Ensure the following are installed on the local machine:

- Docker & Docker Compose
- Git

### Installation

**Clone the repository:**

```bash
git clone https://github.com/aravinda-1402/Customer-Churn-Prediction.git
cd Customer-Churn-Prediction/airflow
```
Build and run the Docker containers:
```
docker-compose up -d
```

**Access Apache Airflow:**

Once the containers are up and running, access the Airflow web UI by navigating to http://localhost:8080 in the browser.

**Running the Pipeline**
1. Trigger the DAG: In the Airflow web UI, navigate to the churn_prediction_pipeline DAG and trigger it manually to start the pipeline.

2. Monitor the DAG: Monitor the progress and logs of each task in the pipeline through the Airflow interface.

## 🧠 Training the Model
The model training is handled within the `train_model` task in the Airflow DAG. This task:

* Downloads the dataset from S3.
* Preprocesses the data (handling missing values, encoding categorical variables, etc.).
* Trains a logistic regression model.
* Uploads the trained model back to S3 for future predictions.

## 🌐 Deploying the Flask App
The Flask app is deployed as a Docker container and serves the predictions based on the trained model:

1. Run the Flask App: The app can be run manually using Docker or automatically as part of the Airflow pipeline.
2. Access the Web Interface: Navigate to http://localhost:5000 in the browser to access the prediction interface.


Pipeline

## 🌐 Using the REST API

In addition to the web interface, the project also exposes a REST API for making predictions programmatically.
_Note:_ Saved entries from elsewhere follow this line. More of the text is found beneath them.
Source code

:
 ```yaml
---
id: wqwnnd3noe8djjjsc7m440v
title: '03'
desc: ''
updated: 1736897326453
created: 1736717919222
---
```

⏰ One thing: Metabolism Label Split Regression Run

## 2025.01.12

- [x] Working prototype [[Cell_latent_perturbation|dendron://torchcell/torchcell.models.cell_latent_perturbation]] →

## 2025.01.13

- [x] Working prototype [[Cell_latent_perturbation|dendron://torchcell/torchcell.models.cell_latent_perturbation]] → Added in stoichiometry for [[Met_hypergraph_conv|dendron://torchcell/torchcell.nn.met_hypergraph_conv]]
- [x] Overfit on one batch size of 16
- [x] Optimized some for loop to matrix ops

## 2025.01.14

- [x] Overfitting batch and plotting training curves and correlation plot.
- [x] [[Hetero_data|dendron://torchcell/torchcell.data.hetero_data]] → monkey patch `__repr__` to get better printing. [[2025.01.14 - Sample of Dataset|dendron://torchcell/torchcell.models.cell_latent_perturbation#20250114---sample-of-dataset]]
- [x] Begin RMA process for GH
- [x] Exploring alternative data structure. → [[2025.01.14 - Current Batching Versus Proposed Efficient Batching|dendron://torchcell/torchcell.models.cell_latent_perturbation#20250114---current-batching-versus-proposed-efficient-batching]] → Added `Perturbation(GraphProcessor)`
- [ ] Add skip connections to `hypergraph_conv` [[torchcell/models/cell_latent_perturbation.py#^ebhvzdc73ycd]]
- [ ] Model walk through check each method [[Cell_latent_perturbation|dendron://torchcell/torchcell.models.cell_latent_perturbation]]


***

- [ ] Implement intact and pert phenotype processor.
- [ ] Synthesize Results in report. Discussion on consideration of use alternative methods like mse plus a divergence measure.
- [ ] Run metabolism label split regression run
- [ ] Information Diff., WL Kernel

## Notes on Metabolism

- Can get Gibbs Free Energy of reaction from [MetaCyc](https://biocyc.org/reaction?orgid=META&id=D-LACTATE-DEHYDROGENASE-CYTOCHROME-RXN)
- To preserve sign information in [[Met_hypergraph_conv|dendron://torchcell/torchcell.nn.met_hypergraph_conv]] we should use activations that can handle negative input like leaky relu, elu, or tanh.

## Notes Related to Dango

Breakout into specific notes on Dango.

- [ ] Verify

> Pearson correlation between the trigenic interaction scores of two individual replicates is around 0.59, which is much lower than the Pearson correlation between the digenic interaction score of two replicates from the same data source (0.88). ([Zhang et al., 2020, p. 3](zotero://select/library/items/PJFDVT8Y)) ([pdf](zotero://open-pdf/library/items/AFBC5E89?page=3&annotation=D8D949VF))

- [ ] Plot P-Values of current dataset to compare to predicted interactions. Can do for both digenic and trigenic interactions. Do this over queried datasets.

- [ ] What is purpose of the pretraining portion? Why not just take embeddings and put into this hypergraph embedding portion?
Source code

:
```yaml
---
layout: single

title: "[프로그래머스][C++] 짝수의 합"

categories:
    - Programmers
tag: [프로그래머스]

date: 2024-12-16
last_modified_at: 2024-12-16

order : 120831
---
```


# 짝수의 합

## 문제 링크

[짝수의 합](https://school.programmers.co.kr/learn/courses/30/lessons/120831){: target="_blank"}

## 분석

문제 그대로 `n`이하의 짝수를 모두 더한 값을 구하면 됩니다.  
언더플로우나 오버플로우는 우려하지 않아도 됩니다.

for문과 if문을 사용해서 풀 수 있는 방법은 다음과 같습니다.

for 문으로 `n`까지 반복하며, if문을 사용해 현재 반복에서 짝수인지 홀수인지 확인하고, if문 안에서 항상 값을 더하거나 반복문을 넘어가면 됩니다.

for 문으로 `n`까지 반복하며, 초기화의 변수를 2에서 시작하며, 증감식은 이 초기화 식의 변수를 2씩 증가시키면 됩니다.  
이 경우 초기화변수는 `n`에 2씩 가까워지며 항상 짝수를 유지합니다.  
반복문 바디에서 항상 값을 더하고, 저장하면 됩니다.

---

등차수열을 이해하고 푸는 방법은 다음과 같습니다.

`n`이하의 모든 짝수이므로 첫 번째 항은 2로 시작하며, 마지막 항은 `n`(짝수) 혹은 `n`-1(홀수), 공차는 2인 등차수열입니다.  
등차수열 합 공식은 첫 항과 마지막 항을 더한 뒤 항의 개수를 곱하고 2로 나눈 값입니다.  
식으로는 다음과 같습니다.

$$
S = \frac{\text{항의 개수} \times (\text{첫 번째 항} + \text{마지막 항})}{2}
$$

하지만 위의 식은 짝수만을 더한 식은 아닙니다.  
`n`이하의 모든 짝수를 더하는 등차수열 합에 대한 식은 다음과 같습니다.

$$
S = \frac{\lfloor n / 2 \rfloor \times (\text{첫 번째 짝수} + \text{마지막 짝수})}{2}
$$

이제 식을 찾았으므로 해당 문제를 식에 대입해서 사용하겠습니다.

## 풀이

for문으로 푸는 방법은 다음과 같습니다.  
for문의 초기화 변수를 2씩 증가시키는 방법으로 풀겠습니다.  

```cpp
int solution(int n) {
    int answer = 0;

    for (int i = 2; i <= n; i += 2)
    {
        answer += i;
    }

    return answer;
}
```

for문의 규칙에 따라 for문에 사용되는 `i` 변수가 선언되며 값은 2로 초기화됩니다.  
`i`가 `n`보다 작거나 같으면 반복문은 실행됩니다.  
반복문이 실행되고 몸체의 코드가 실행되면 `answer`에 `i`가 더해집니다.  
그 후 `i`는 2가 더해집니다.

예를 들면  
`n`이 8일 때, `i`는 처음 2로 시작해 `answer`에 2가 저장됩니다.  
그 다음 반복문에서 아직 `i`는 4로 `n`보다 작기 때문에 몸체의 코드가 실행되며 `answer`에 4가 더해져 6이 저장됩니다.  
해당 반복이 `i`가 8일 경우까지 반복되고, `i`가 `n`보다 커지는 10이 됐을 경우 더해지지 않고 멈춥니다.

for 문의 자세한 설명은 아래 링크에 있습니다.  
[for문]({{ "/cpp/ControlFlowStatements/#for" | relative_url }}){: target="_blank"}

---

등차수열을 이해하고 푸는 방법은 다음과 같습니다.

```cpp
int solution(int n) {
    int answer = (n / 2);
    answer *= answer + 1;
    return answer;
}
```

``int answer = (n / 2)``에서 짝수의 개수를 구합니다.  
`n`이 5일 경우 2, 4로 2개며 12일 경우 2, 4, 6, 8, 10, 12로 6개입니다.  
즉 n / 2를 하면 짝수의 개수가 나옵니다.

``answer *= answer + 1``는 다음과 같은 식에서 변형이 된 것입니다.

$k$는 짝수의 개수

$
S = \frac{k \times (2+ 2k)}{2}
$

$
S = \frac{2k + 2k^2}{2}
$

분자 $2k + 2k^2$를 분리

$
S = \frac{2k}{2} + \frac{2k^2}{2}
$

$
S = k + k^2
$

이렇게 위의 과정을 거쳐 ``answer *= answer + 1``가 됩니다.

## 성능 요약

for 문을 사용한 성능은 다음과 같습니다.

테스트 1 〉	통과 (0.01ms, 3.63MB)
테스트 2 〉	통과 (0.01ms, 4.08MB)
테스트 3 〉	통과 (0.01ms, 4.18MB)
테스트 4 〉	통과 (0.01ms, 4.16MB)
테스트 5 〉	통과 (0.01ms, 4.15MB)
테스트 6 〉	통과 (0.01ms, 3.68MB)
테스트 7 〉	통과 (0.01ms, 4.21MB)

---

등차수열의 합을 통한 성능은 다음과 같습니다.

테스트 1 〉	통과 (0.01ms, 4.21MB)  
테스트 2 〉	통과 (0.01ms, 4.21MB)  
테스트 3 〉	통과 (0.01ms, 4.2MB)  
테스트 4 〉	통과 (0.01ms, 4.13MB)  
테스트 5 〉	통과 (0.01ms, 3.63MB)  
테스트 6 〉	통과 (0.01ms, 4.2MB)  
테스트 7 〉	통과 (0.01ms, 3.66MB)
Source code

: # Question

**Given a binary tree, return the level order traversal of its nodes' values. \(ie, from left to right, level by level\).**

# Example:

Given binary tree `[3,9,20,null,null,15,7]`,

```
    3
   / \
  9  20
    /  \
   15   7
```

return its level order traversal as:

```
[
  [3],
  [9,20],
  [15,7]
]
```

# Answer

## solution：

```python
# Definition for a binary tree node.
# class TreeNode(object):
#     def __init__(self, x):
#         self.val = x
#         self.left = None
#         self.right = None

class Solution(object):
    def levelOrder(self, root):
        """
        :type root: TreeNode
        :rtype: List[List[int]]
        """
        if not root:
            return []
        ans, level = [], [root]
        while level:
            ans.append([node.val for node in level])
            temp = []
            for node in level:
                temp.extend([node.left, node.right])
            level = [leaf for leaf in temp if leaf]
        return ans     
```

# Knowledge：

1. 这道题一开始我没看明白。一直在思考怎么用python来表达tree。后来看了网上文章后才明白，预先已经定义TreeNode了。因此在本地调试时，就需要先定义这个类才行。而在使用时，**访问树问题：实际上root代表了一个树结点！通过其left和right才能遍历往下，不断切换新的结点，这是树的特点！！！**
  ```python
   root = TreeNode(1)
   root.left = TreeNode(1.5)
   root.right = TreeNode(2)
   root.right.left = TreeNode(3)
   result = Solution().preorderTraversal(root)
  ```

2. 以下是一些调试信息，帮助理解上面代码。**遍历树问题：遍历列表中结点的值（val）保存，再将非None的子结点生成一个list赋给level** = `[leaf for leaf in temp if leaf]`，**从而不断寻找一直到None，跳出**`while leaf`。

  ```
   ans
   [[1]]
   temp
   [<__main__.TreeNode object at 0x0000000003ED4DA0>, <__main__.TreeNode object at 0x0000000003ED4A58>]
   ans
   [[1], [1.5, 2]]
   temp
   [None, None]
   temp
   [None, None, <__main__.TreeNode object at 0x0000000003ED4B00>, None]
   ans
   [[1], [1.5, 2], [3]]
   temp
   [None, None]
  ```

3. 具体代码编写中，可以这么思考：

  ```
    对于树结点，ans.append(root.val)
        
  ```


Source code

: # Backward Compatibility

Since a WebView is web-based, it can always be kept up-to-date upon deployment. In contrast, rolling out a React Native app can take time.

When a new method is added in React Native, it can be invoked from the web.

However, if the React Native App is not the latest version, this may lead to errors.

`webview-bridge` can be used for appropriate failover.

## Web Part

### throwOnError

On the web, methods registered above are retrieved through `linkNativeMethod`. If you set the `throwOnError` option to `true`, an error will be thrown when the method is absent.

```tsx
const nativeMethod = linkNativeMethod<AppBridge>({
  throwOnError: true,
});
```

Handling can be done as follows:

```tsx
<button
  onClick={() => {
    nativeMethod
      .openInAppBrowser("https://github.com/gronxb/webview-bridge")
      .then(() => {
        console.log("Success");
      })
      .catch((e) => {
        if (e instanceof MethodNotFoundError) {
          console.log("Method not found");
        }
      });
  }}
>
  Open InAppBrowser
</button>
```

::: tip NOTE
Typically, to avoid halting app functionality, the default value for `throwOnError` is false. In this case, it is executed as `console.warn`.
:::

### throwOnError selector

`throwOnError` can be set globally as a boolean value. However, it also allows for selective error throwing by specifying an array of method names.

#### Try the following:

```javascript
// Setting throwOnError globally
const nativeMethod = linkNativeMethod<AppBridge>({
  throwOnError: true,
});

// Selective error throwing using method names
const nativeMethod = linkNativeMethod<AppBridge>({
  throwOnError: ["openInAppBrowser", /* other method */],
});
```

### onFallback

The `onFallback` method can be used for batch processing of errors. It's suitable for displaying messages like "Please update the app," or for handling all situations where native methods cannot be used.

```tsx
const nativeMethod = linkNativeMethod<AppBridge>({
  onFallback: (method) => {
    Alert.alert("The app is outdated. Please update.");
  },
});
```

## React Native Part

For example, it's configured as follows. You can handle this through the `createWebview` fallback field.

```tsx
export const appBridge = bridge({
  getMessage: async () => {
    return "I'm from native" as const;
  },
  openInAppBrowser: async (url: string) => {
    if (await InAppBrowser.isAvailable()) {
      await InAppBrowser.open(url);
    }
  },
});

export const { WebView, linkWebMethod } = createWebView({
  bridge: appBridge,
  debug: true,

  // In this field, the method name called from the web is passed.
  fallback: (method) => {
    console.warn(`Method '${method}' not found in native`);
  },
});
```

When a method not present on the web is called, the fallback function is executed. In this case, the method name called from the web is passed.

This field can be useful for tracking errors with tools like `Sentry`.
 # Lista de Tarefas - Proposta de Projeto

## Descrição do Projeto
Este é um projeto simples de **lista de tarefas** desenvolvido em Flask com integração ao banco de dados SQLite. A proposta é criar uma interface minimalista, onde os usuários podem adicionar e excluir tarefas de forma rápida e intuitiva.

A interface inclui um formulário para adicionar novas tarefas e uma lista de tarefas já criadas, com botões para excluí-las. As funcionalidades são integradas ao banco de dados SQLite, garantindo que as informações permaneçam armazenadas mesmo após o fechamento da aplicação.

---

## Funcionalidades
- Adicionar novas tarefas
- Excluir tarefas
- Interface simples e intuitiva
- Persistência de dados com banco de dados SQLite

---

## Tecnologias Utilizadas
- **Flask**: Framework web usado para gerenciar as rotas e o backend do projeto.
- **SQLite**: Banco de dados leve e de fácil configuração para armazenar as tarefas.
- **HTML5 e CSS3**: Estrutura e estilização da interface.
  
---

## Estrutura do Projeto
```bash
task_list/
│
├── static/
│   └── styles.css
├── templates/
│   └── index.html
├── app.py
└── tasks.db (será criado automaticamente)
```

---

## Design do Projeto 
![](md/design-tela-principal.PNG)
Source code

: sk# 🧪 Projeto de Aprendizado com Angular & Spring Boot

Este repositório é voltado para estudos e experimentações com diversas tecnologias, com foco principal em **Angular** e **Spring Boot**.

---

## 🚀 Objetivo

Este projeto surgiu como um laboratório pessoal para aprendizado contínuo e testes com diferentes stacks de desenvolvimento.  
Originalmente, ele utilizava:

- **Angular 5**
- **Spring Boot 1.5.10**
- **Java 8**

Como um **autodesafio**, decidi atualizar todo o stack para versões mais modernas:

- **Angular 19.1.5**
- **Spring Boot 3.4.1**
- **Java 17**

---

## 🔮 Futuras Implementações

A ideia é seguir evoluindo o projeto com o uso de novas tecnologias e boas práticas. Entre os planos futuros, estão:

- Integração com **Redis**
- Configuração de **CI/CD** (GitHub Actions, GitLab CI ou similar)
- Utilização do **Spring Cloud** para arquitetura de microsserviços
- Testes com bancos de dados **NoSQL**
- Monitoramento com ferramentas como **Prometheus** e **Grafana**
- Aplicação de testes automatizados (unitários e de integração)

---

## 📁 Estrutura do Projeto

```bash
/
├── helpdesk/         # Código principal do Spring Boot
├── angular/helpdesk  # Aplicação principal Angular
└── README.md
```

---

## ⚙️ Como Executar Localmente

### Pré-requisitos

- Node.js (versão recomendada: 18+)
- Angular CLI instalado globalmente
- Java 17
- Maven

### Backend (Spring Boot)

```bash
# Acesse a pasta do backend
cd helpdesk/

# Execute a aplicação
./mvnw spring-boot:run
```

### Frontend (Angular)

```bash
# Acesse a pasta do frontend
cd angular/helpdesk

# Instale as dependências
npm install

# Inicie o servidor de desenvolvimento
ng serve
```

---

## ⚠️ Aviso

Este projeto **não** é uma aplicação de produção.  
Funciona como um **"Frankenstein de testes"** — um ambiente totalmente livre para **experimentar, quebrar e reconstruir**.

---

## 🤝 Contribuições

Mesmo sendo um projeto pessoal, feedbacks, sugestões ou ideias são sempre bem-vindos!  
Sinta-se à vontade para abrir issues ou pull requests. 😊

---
This API can be accessed at the following endpoint:

**Endpoint**: `/api/predict`

**Method**: `POST`

**Content-Type**: `application/json`

**Request Body Example**:
```json
{
"tenure": 12,
"MonthlyCharges": 70.5,
"TotalCharges": 800,
"gender": "Male",
"SeniorCitizen": "No",
"Partner": "Yes",
"Dependents": "No",
"PhoneService": "Yes",
"MultipleLines": "No",
"InternetService": "Fiber optic",
"OnlineSecurity": "No",
"OnlineBackup": "Yes",
"DeviceProtection": "Yes",
"TechSupport": "No",
"StreamingTV": "No",
"StreamingMovies": "No",
"Contract": "Month-to-month",
"PaperlessBilling": "Yes",
"PaymentMethod": "Electronic check"
}
```
**Response Example**:
```
{
"prediction": 1 // 1 indicates the customer is likely to churn, 0 indicates they are not
}
```

**Accessing the API**:
You can access the API by making a POST request to `http://localhost:5000/api/predict` with the appropriate JSON payload.

## 📊 Results & Evaluation
Once the model is trained, it will be stored in the `model-output/` directory in the specified S3 bucket. The model's performance can be evaluated based on accuracy, precision, recall, and F1-score using standard classification metrics in scikit-learn.

## 💡 Future Work
* Model Improvement: Experiment with other models like Random Forest, Gradient Boosting, or even deep learning models to improve performance.
* Hyperparameter Tuning: Implement hyperparameter tuning using GridSearchCV or RandomizedSearchCV.